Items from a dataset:

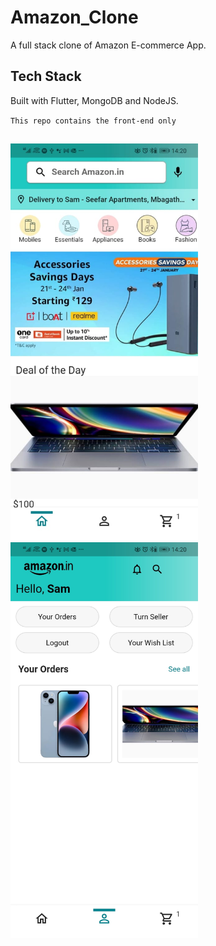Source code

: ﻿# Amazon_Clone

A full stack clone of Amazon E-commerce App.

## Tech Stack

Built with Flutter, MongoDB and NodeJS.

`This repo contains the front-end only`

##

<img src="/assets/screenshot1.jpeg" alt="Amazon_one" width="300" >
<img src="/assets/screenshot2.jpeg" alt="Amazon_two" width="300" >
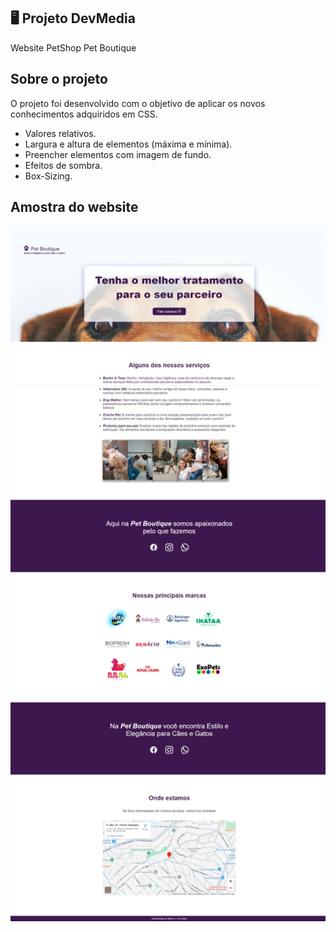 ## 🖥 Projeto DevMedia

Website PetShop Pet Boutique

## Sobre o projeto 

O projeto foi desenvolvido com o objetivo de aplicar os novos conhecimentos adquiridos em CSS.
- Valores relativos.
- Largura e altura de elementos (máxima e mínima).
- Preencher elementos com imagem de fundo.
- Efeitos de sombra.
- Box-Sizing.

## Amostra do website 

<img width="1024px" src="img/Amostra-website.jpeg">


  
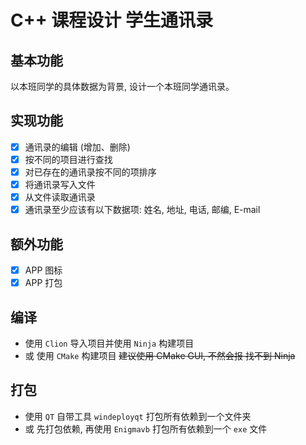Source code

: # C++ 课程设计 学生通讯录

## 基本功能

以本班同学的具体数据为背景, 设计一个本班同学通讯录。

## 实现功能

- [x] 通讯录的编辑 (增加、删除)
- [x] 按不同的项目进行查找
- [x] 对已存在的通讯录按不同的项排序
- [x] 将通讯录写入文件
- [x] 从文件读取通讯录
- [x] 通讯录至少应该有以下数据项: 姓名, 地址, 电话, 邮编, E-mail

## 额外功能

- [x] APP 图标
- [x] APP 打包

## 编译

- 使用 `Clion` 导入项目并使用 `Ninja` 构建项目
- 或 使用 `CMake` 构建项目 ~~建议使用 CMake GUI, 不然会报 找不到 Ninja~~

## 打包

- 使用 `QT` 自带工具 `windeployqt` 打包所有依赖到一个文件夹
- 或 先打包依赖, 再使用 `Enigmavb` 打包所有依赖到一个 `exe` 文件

INSTRUCTIONS TO FOLLOW: Please transcribe every record above exactly as written, leaving out the pictures.

RESULT:
Source code

: ﻿# Amazon_Clone

A full stack clone of Amazon E-commerce App.

## Tech Stack

Built with Flutter, MongoDB and NodeJS.

`This repo contains the front-end only`

##

<img src="/assets/screenshot1.jpeg" alt="Amazon_one" width="300" >
<img src="/assets/screenshot2.jpeg" alt="Amazon_two" width="300" >
 ## 🖥 Projeto DevMedia

Website PetShop Pet Boutique

## Sobre o projeto 

O projeto foi desenvolvido com o objetivo de aplicar os novos conhecimentos adquiridos em CSS.
- Valores relativos.
- Largura e altura de elementos (máxima e mínima).
- Preencher elementos com imagem de fundo.
- Efeitos de sombra.
- Box-Sizing.

## Amostra do website 

<img width="1024px" src="img/Amostra-website.jpeg">


  
Source code

: # C++ 课程设计 学生通讯录

## 基本功能

以本班同学的具体数据为背景, 设计一个本班同学通讯录。

## 实现功能

- [x] 通讯录的编辑 (增加、删除)
- [x] 按不同的项目进行查找
- [x] 对已存在的通讯录按不同的项排序
- [x] 将通讯录写入文件
- [x] 从文件读取通讯录
- [x] 通讯录至少应该有以下数据项: 姓名, 地址, 电话, 邮编, E-mail

## 额外功能

- [x] APP 图标
- [x] APP 打包

## 编译

- 使用 `Clion` 导入项目并使用 `Ninja` 构建项目
- 或 使用 `CMake` 构建项目 ~~建议使用 CMake GUI, 不然会报 找不到 Ninja~~

## 打包

- 使用 `QT` 自带工具 `windeployqt` 打包所有依赖到一个文件夹
- 或 先打包依赖, 再使用 `Enigmavb` 打包所有依赖到一个 `exe` 文件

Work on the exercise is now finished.